Niemand läuft schnell in Marokko.
Ich sehe ihm nach.
Nach einigen
Metern stellt er das weiße Handy beiläufig auf den schmalen Tisch eines
Händlers und schreitet mit großen Schritten davon, verschwindet schließlich in
der Menge.
„Werden hier auch manchmal
Handys gestohlen?“, frage ich den Rahmenmacher.

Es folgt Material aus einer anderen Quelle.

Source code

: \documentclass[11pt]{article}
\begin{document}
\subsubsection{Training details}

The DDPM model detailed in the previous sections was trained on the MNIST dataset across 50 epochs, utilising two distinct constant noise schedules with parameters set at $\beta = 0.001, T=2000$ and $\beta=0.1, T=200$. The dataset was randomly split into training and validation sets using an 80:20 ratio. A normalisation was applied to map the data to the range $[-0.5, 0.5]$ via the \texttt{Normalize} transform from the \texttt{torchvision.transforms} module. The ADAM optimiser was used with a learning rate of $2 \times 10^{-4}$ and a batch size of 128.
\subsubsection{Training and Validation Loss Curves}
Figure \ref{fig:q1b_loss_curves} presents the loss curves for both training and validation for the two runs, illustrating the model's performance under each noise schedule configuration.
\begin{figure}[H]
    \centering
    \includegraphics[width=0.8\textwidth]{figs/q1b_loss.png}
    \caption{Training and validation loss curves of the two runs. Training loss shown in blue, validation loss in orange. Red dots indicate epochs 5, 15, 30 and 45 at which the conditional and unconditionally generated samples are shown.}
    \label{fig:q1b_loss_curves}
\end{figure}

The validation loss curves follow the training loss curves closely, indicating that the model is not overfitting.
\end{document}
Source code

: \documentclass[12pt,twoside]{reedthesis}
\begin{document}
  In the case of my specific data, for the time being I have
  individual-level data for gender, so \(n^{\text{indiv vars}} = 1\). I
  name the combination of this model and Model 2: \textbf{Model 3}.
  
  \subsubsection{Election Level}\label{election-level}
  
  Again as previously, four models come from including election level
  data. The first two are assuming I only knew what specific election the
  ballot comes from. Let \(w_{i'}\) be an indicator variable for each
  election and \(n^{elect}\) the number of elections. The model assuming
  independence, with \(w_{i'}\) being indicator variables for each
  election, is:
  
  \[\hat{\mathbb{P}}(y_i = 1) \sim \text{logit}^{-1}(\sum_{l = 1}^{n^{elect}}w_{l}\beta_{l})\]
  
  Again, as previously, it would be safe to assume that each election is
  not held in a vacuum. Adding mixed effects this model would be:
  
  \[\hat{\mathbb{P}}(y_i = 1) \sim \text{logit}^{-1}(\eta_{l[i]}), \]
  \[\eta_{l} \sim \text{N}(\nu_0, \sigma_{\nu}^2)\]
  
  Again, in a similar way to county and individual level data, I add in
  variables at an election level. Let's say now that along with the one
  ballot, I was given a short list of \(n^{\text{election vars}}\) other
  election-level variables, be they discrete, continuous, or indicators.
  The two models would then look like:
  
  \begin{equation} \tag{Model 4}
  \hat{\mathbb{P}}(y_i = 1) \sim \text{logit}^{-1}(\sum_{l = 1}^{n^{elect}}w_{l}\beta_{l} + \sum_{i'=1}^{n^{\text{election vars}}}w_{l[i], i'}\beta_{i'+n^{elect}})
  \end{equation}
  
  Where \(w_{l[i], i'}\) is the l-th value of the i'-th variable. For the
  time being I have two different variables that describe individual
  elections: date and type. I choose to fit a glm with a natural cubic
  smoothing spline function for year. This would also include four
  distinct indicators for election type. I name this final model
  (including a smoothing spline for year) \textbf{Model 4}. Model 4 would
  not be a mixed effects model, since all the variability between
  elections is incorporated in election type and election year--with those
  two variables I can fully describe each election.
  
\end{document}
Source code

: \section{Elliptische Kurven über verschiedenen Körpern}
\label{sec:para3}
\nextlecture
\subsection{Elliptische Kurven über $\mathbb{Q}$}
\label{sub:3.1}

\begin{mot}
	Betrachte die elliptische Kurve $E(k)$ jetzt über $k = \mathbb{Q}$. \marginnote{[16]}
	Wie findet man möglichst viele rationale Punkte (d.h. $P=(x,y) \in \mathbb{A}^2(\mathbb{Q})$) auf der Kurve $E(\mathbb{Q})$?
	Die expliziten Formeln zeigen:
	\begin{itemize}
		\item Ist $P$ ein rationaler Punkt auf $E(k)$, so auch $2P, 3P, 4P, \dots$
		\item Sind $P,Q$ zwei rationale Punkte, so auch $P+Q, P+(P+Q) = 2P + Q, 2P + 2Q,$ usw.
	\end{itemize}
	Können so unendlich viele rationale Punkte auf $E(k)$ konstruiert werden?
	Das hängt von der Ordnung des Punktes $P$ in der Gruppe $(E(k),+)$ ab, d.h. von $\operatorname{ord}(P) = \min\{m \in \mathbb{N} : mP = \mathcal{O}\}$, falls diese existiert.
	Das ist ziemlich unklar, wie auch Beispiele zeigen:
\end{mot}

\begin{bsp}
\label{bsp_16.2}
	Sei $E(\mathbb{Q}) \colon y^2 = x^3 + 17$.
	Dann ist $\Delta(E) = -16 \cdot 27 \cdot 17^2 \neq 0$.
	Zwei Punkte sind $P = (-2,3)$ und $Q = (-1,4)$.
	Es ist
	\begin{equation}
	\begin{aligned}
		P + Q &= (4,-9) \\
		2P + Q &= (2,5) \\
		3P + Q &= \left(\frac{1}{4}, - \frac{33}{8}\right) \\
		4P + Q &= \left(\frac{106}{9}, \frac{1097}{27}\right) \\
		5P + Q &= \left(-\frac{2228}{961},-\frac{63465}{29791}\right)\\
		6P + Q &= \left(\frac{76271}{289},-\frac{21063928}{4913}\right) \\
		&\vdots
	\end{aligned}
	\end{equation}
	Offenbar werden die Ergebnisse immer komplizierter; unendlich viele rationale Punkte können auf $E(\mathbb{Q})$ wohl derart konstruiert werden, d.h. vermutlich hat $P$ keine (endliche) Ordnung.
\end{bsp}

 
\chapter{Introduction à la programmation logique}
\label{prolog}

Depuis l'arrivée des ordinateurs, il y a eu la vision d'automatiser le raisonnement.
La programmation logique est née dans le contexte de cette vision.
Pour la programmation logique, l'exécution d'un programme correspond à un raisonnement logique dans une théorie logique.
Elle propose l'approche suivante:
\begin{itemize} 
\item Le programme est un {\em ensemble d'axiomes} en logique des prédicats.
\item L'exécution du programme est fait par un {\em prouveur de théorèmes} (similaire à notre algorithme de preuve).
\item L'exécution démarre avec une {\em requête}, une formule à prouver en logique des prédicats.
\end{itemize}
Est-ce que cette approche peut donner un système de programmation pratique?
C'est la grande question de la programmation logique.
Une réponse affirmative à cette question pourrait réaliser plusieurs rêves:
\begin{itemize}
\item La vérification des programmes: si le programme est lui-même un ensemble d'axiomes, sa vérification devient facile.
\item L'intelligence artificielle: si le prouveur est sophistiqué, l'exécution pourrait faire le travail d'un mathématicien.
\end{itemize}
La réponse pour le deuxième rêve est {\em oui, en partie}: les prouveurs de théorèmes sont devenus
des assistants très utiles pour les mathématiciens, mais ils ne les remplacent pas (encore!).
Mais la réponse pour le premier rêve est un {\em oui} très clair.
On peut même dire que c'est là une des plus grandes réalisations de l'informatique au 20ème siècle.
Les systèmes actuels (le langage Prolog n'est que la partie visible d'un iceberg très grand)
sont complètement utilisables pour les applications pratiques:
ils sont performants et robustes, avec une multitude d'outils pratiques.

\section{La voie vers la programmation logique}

„Aber nein, Madame, wo denken
Sie hin?“ Dann senkt er den Kopf und murmelt verschämt, „…manchmal… das kann
mal vorkommen…. das sind die Schwarzen, die Afrikaner, wissen Sie, denen kann
man nicht trauen, schlimm, das ist schlimm!“
Als ich nach einer Viertelstunde
zurückgehe, sind die Gassen voller Polizisten. Sie bringen sich breitbeinig in
Position, lassen sich die Auslagen zeigen, schnippen einem Händler die Kappe
vom Kopf.
Die Männer zeigen nur lauernd ihre Angst. Ihre Verachtung ist ein
Luxus, dem sie erst frönen werden, wenn die Polizisten sich zurückgezogen
haben. Diese werden natürlich nicht fündig, sie nutzen nur die Gelegenheit, sich
aufzuspielen, ihre Macht zu genießen.
(Macht, sichtbare, fühlbare
Macht ist DAS Thema in Marokko.)
Ich laufe aus einiger
Entfernung wieder an der blonden versteinerten Miene vorbei. Neben ihr steht
der schlaksige Mann, der es vorhin noch so eilig hatte. Er ist dabei, sie mit
aufgedrehter Unterwürfigkeit benommen zu quasseln.
In der Hand hält er ein kleines
rotes Handy zum Aufklappen.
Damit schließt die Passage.